Auteurs du collectif : Émile Boutelier, Nitza Cavalier, Jonas Charlecin, Sandie Colas, Alexandra Cretté, James-Son Derisier, Rossiny Dorvil, Daniel Pujol, JJJJ Rolph, Widjmy St-Vil.

Auteurs invités : Mélissa Béralus et Luis Bernard Henry,


MANIFESTE DE LA REVUE
Toute trace se signe au moment où la nuit tombe, quand la pleine lune se livre aux confins. Dans nos confins amazoniens de forêt abrupte où la trace de l’homme disparaît plus vite qu’une fiente de mouche, l’écriture – comme une sente de fourmi- existe.
Comme la dernière goutte grise de la pluie. Comme la fumée qui sort du sol humide – l’écriture existe et juste ensuite n’existe plus, incandescente et éphémère, loin du travail premier de l’écriture. Les hommes se dispersent sur des routes incertaines et complexes. La forêt océane, autour, dans un murmure assourdissant, disparaît. Nous écrivons au milieu d’un début de ruines. Au pouls d’un cataclysme fantasmé, comme au bout de nous même et aux témoins de toutes traces que nous pourrons semer. Nous avons déjà fait mille fois plus que ce que nous espérions pouvoir faire au commencement.
Nous écrirons ces mille récits d’âmes qui ne diront pas qu’elles ont raison, ou le pouvoir ou le choix. Dans un monde qui, encore une fois, s’écroule, nous écrivons les mille fleuves de sentes humaines qui jaillissent, dans un effet de lutte avec le monde. Puis de paix avec le monde, une fois le lit creusé.
Que restera t-il quand nos affres seront, avec nous, mortes?
Nous avons brûlé trois bougies noires contre d’invisibles ennemis. Contre nos peurs intérieures. Puis nous avons commencé à écrire. Et l’écriture nous a gobé dans son vaste gosier.
Lorsque nous écrivons nous partons en dérive pour faire exister, dans nos langues, une mélodie qui peut être entendue à nouveau. Traversant des milliers de miles, d’un océan à un autre. D’une rive quittée à une rive arrivée.
Nous écrivons les mille fleuves qui parcourent l’espace de toute part – ventre ouvert, déployé, féminin – joyeusement voluptueux, obscène et fécond face à la volonté de détruire.
Car tout reste à faire.
Tout reste à faire et à écrire. Au bord de nos hésitations et incompréhensions mutuelles, nous avons commencé à écrire ensemble et à devenir ce que nous ne pensions pas tous être. Nous n’avons rien eu à lisser de nous même. Rien à rendre homogène. Au contraire. Nous avons conservé l’enchevêtrement de ce qui nous échappait.

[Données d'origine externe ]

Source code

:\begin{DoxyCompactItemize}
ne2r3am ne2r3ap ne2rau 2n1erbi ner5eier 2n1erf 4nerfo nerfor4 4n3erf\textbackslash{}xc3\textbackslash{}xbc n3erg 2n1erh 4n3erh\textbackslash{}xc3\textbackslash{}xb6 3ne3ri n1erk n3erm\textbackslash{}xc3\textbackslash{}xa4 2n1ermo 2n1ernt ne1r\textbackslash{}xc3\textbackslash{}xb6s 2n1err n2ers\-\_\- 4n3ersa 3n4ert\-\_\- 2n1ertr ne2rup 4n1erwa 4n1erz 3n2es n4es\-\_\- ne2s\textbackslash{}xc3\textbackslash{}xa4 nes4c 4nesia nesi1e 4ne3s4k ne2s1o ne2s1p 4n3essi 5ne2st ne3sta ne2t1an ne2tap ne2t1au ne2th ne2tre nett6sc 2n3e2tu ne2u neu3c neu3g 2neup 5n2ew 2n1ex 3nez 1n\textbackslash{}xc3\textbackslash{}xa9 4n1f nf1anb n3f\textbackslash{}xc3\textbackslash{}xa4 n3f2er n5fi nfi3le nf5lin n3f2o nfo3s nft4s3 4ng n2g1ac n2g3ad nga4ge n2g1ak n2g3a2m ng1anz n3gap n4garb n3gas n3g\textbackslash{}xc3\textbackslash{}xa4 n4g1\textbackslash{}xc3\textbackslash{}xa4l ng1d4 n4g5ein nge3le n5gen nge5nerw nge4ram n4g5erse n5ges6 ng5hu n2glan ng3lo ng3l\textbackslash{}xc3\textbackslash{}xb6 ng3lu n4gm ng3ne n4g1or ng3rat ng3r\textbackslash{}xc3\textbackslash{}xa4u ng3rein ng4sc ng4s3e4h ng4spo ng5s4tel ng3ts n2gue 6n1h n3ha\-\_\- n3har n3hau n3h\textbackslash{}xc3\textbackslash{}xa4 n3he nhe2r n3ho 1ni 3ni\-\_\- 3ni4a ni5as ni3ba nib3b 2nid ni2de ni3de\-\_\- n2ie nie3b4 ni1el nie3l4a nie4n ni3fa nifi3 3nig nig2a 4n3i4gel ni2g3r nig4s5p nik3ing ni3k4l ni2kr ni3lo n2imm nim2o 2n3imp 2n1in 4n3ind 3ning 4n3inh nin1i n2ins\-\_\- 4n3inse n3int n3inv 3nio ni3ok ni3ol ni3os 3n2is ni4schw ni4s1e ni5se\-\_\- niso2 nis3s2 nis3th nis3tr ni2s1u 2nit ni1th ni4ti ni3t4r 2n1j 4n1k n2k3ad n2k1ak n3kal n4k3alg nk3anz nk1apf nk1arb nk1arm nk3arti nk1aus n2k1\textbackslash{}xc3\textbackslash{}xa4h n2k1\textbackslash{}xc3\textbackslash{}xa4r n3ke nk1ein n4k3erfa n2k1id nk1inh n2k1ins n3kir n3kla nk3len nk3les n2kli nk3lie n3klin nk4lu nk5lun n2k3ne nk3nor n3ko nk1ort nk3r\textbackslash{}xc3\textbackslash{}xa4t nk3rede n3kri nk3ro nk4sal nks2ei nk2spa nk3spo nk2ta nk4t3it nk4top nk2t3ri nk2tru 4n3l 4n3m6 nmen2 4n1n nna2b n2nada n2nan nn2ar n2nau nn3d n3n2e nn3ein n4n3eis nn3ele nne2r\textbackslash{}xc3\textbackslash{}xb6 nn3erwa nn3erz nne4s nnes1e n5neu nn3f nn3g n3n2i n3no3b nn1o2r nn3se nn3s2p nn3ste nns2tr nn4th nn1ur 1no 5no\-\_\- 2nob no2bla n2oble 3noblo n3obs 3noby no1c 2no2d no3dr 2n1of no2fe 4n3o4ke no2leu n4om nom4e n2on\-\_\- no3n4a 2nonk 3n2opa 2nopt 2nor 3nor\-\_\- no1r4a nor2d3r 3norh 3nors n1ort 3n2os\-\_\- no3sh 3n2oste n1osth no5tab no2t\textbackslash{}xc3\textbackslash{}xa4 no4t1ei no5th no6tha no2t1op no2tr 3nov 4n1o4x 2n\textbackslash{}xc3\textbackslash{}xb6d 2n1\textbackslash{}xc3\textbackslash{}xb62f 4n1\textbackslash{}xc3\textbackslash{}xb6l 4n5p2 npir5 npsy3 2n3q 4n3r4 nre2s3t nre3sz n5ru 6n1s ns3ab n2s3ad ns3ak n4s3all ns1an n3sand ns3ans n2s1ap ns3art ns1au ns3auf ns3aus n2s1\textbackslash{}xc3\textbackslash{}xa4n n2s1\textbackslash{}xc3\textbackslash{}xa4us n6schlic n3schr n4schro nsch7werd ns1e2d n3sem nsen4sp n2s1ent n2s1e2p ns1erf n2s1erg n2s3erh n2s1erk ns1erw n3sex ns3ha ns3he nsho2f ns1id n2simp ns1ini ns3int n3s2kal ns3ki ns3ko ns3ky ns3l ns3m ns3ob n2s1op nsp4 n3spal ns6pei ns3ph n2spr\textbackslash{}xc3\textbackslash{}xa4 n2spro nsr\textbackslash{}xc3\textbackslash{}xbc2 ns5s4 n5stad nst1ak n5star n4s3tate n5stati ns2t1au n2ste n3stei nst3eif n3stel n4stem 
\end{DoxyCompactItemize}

Nous écrivons en étoiles, jetons un mot à terre comme un piège-appât pour les pians. Chacun le prend et le dévore et le recrache en un poème. Nous en parlons comme d’une blague et nous passons au suivant. Souvent l’un d’entre nous nous montre combien ce que nous avons fait était beau, sans que nous le sachions vraiment.
Le langage est notre maison ouverte à tous.
Trois bougies noires contre la mort - par delà la masse de la nuit qui tombe. Nous avons déjà croisé la mort, saluée ou insultée. Au delà et entre nous, la vie fait son bruit qui nous apprend la joie, la musique et la danse, le langage du monde.
Nous avons des langues fumigènes, qui s’imposent à d’autres, qui enclavent ou réunissent. Mais nos langues nous parlent contre nous mêmes, et le temps d’un poème, d’une nouvelle, nous font abonder dans le dépassement de tout sens propre: là où nous devons aller. Là où notre sente perdure.
Trois bougies noires nous protègent, au milieu des chemins de traverse, quand l’homme est le plus grand prédateur possible.
Trois bougies noires contre le désastre du monde, posées par hasard sur le chemin de l’écriture.